▶ **Material supplied**:
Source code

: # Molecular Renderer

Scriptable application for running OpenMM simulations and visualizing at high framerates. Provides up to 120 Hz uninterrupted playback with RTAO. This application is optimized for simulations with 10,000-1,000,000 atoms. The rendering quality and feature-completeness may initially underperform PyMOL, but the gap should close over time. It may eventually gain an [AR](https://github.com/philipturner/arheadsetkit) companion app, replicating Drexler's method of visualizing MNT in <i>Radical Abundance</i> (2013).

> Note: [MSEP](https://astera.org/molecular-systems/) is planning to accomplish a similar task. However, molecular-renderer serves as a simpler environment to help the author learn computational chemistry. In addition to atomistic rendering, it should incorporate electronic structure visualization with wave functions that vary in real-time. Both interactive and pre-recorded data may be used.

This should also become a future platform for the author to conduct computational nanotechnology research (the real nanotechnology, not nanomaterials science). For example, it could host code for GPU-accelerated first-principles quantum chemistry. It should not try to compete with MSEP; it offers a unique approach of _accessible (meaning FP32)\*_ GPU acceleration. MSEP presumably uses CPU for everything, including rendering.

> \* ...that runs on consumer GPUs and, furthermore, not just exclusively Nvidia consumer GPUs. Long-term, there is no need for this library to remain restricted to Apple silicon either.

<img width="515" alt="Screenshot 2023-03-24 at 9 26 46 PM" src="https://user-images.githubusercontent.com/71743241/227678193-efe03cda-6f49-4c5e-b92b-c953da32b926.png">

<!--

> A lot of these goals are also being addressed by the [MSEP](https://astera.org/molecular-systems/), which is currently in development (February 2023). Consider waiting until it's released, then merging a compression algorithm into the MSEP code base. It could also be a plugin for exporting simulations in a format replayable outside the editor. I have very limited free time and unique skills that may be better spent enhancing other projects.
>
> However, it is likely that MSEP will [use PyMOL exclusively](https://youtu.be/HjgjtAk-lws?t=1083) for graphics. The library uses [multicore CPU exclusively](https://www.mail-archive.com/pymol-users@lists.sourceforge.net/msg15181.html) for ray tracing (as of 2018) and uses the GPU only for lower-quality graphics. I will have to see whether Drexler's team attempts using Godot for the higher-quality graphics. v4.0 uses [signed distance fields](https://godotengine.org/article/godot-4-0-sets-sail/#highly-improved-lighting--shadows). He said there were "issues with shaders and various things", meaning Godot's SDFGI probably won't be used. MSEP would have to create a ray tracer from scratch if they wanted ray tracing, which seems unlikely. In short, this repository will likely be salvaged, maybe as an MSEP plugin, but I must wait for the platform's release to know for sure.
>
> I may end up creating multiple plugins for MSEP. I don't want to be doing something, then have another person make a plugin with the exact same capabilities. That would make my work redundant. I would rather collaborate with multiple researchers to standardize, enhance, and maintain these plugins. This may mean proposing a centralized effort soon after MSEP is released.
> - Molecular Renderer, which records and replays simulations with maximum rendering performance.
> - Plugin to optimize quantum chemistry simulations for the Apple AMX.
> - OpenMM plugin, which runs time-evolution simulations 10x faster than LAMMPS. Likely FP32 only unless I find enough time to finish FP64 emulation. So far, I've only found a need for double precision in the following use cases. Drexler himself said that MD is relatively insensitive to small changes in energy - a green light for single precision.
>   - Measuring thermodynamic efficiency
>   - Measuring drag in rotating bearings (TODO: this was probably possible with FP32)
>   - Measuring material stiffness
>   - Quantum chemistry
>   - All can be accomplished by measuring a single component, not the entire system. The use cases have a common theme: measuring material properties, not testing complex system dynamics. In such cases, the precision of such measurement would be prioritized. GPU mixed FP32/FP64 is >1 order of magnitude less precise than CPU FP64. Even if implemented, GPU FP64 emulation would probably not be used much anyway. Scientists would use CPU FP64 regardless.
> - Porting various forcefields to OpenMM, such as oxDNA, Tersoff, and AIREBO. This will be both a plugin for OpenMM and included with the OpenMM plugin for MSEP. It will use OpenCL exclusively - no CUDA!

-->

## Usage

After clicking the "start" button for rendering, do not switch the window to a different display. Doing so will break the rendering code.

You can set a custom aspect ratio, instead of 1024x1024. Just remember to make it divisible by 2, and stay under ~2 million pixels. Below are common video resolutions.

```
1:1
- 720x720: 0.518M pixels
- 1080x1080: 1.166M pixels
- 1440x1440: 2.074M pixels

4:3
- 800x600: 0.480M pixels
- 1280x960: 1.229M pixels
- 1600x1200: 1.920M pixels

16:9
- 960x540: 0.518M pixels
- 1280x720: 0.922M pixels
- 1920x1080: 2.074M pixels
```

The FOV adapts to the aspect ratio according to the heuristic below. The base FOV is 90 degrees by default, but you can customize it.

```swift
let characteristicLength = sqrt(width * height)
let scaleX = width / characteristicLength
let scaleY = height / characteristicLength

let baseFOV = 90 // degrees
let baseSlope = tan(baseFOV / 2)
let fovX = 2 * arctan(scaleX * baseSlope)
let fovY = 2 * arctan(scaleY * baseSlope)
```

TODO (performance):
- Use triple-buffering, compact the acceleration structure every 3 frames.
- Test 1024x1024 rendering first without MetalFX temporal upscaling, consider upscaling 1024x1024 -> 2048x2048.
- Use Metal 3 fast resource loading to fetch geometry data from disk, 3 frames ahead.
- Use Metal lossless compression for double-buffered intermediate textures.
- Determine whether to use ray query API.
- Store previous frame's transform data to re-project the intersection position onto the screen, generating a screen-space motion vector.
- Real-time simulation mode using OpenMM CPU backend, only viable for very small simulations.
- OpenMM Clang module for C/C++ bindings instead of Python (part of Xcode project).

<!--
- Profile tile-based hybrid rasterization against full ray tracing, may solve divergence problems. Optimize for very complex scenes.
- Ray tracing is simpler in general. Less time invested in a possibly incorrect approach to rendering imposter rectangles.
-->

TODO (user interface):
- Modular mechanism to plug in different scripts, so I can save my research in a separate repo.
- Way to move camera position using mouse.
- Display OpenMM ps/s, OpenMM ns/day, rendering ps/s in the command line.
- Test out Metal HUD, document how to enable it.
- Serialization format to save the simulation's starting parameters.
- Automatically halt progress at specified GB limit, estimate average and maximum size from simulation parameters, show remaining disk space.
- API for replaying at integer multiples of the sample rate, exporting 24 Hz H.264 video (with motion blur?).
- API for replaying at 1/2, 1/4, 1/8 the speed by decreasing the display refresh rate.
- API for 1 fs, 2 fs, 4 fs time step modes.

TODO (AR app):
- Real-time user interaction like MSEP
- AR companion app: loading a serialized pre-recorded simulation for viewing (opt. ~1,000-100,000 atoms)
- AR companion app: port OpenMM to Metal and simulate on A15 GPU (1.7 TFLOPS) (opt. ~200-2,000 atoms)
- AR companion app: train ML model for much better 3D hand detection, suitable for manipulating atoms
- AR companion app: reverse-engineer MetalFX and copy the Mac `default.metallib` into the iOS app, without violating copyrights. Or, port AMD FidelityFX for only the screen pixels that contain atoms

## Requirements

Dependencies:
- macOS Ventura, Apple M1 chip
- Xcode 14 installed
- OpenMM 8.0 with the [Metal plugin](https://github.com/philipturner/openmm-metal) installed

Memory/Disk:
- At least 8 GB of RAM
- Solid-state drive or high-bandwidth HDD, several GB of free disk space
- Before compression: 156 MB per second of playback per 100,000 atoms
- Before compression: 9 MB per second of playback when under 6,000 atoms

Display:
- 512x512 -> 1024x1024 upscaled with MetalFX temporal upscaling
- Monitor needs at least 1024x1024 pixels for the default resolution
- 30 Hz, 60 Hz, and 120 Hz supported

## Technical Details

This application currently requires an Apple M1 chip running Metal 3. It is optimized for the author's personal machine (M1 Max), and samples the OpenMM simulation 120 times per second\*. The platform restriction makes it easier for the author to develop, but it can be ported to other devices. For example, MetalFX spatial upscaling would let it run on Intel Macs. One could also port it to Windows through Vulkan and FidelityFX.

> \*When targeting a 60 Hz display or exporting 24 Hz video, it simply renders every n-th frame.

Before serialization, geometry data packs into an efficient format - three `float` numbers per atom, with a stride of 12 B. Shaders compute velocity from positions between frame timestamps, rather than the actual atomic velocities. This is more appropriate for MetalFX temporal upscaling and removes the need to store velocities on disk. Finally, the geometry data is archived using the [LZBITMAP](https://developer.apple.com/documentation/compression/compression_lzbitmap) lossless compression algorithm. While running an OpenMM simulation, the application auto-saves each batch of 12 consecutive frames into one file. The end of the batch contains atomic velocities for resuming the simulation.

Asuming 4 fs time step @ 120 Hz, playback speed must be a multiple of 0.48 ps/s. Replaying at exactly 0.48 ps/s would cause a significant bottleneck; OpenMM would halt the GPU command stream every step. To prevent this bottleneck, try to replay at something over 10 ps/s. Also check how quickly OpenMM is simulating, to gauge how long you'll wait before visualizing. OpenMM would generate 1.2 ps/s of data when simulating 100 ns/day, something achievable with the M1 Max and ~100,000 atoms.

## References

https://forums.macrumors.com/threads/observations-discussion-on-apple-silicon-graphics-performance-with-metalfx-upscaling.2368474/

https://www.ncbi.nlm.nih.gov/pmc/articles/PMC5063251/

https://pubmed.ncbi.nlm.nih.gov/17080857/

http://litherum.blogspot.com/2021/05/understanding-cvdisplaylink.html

▶ **Task**: Search the data for the string "companion" and copy every line where it appears.

▶ **The answer**:
Scriptable application for running OpenMM simulations and visualizing at high framerates. Provides up to 120 Hz uninterrupted playback with RTAO. This application is optimized for simulations with 10,000-1,000,000 atoms. The rendering quality and feature-completeness may initially underperform PyMOL, but the gap should close over time. It may eventually gain an [AR](https://github.com/philipturner/arheadsetkit) companion app, replicating Drexler's method of visualizing MNT in <i>Radical Abundance</i> (2013).
- AR companion app: loading a serialized pre-recorded simulation for viewing (opt. ~1,000-100,000 atoms)
- AR companion app: port OpenMM to Metal and simulate on A15 GPU (1.7 TFLOPS) (opt. ~200-2,000 atoms)
- AR companion app: train ML model for much better 3D hand detection, suitable for manipulating atoms
- AR companion app: reverse-engineer MetalFX and copy the Mac `default.metallib` into the iOS app, without violating copyrights. Or, port AMD FidelityFX for only the screen pixels that contain atoms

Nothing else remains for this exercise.